Originally published on LinkedIn August 13, 2014

Disclaimer

The caption below, coincidence or structural issues, is not intended to pejoratively criticize Twitter or its former executives. This write-up simply provides an objective view, and these are similar questions we would ask any company going through the same issues, especially soft-tech companies.

 

Executive Exodus @Twitter, Coincidence or Structural Issues

 

 Here are some of the items we’ll try to address

  1.  What can hiring managers and employees learn from Twitter’s execs quitting?
  2. Could your corporation face the same problem?
  3. Questions and items to keep in mind, when hiring for key positions

 

Prologue

Twitter’s 2013 IPO blessed some people with windfalls, especially the executives at the top and institutional investors. Its six months lock-up period expired May 2014, which allowed about 470 million shares or 82 percent of Twitter’s equity to be available for trade. Consequently employees, VCs and other investors were free to sell their stock allotment. As a result, the combination of excess supply and Twitter’s disclosure about low user growth and engagement led to the stock plummeting 18 percent, wiping out more than $4 billion of the company’s market value.

The Story

Executives and engineers quitting Twitter is not new, it was happening back in 2011. Nonetheless, Twitter has come a long way since the days of the fail whale error message, and things have been relatively quiet and looking great after the successful IPO. Recently, four high-profile executives left in 2014. The COO second in command Ali Rowghani resigned, followed by Chloe Sladden on same day. Michael Sippey left in January, and engineering VP Chris Fry quit during the month of May. Recent departures of Rowghani and Sladden are attributed to slow growth and stalled user engagement. However there were speculations and rumors of certain executives, jostling for more power. On the first of July, Twitter announced replacing its current CFO Mike Gupta, with Anthony Noto, the Goldman Sachs banker who played a pivotal role in taking the company public. Mike Gupta is now SVP of Strategic Investments. At first glance, and without much inside knowledge, investors would have exhibited doubts, and others might have assumed things are imploding from the inside. If you were on either camp, as a nervous investor or a skeptical user/fan, you need not worry; Dick Costolo the CEO has everything under control. As opposed to diving in and writing a piece regarding why these top execs quit, or why they were replaced. I thought it might be more interesting to discuss the generic reasons why high profile people quit. After all, I wasn’t there, I can’t read minds, and I do not work at Twitter. Usually, the narrative we hear online or TV from high profile resignees read similar to “I need to spend more time with my family.” Very few CEOs or executives reveal the main reason(s), which is understandable. One of the few I can remember is Andrew Mason of Groupon who wrote, I’ve decided to spend more time with my family. Just kidding, I was fired today.

 

How do you hire the right fit for the long-haul?
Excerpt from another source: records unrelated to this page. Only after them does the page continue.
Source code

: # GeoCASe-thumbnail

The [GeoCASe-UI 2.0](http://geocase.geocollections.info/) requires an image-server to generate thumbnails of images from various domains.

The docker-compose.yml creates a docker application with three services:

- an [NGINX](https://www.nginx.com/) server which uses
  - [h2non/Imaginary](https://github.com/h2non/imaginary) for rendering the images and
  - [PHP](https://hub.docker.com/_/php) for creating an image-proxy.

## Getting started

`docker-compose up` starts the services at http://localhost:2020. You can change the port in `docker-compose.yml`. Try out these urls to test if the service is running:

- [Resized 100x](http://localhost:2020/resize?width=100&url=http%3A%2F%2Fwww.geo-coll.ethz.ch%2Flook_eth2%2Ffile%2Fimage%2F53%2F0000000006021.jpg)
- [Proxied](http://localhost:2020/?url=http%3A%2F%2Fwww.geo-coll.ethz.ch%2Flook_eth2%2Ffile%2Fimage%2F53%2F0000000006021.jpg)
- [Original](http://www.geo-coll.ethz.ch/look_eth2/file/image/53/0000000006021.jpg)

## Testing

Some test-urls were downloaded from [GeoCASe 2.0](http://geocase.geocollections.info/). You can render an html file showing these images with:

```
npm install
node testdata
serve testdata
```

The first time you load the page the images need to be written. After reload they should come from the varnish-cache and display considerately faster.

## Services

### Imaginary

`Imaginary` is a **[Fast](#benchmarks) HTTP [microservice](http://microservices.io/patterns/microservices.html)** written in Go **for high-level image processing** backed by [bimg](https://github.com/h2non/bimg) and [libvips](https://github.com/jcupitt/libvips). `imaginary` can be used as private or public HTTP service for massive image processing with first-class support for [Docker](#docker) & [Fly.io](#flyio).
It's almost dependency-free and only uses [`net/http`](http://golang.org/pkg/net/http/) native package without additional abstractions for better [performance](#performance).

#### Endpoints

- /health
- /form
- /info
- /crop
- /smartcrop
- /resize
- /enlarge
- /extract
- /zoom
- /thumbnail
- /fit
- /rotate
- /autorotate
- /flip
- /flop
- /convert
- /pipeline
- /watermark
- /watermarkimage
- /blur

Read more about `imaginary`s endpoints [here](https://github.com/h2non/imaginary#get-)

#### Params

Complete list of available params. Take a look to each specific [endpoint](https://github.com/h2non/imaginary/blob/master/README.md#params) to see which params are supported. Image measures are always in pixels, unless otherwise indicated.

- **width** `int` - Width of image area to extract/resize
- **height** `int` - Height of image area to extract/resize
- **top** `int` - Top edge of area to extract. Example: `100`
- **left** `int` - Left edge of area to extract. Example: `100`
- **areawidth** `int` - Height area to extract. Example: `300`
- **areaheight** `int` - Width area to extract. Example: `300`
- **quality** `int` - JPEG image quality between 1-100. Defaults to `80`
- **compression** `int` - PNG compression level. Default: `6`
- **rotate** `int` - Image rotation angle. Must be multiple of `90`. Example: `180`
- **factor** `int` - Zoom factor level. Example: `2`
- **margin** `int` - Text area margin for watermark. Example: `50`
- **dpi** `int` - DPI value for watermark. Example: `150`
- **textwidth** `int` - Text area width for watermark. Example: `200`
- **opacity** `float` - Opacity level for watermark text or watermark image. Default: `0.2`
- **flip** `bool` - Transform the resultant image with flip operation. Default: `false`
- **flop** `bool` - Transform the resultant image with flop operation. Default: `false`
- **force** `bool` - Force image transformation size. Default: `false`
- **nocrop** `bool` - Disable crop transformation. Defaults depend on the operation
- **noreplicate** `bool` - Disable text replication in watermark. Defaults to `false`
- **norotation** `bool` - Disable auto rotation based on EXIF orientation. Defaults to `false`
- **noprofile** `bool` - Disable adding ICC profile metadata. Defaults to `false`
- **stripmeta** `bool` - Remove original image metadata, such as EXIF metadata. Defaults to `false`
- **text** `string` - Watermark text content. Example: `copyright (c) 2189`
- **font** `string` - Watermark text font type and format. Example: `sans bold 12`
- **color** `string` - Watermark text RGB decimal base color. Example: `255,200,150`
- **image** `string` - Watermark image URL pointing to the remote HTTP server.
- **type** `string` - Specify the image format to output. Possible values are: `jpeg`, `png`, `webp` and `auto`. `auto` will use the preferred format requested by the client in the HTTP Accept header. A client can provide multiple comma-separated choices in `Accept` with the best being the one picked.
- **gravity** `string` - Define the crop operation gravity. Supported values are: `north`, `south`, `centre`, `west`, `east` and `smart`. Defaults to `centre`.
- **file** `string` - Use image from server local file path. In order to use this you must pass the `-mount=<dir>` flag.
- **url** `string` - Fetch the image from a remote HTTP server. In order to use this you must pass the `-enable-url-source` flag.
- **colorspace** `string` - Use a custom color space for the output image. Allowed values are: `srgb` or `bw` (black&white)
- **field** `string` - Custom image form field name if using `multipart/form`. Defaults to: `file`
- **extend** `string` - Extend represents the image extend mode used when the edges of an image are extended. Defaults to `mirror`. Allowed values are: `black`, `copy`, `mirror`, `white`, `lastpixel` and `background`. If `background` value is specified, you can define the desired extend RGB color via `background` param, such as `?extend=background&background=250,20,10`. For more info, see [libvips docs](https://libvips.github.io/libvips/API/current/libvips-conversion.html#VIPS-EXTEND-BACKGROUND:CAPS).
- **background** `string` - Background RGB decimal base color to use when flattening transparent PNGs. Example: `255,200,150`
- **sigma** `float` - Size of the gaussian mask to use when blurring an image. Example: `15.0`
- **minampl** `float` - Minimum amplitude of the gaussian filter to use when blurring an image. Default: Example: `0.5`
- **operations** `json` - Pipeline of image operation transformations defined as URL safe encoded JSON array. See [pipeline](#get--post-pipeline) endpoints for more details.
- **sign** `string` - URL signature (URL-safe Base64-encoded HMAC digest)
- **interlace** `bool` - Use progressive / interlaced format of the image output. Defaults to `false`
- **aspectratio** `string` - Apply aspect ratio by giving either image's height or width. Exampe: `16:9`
This response is not an attempt at a corrective measure for Twitter’s executive exodus, neither is it a precautionary tale. Anyone who claims to have a silver bullet solution is blowing smoke up their own, you know what. Situations and humans are unpredictable; hence it’s impossible to guard against voluntary or involuntary attrition, especially after a company has just made its employees wealthy through an IPO wealth distribution process, and investors are expecting higher returns. In order to crystallize the notion, imagine what Microsoft secretaries who became overnight millionaires felt like back in the 80s. One cannot argue about the overwhelming urge they would have felt to quit, or perhaps retire, since the situation felt more like winning the lottery. Obviously it would be unthoughtful and insensitive to draw parallel conclusions with Twitter’s incident. More important, Twitter’s executives quitting has little, or nothing to do with bloated pockets or a windfall, executives quitting was happening long before the company went public.

Maynard Webb the author of “Rebooting Work,” and Chairman of Yahoo’s Board of Directors mentioned these five points.
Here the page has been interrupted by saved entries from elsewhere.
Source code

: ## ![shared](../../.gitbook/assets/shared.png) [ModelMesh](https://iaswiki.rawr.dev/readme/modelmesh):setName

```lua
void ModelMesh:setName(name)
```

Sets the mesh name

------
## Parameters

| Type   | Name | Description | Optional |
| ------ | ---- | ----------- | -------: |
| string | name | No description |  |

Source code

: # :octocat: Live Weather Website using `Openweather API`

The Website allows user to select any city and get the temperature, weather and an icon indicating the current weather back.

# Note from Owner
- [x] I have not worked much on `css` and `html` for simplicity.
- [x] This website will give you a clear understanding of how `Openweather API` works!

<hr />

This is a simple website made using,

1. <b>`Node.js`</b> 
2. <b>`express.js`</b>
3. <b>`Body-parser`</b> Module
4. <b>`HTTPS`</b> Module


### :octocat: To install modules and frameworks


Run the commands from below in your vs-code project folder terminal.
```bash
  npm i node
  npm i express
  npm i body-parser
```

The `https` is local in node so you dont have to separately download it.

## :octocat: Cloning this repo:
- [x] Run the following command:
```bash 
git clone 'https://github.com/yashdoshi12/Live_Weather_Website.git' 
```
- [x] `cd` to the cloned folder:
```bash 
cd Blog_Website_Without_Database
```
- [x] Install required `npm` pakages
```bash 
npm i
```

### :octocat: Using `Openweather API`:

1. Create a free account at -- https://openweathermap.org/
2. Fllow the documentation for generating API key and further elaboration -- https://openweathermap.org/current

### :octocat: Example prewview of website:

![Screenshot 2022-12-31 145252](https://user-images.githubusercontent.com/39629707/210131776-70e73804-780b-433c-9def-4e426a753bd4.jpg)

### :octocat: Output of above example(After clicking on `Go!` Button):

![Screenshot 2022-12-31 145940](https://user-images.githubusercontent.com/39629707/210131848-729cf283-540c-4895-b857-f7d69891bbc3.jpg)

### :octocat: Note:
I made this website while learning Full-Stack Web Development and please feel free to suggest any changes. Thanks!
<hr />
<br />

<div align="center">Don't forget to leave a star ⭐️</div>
  1. Hire people with passion and dedication
  2. Hire people who have something to prove e.g., former paperboys, people who sold cookies when they were younger or simply, people with entrepreneurial spirit. My two cents, Mark Cuban billionaire, and Sean Combs almost a billionaire both were former paperboys, now they are men with paper.
  3. Hire people who are ready, promote within the organization, you don’t have to hire the external rockstars, not all the time.
  4. Hire employees who can do the job today, but exhibit the prerequisites to do more and scale over three to five years, or longer.
  5. Hiring the wrong people is not so much the fault of the employee, but more the fault of the hiring managers.

Just to sum up Maynard Webb’s point, experience is paramount. However grit is important, and has an almost superseding quality. No level of experience, PhD or MBA from any Ivy League institution can substitute the desire and determination to win and succeed in business or Corporate America. If you don’t believe me study extremely successful people e.g., Elon Musk, Bill gates, Chris Gardner, Aliko Dangote, Richard Branson, Oprah Winfrey, John Paul Dejoria, Tyler Perry and tons more. Embodying and practicing the same traits as the aforementioned individuals, should by the very law of nature, ensure success in whatever one does.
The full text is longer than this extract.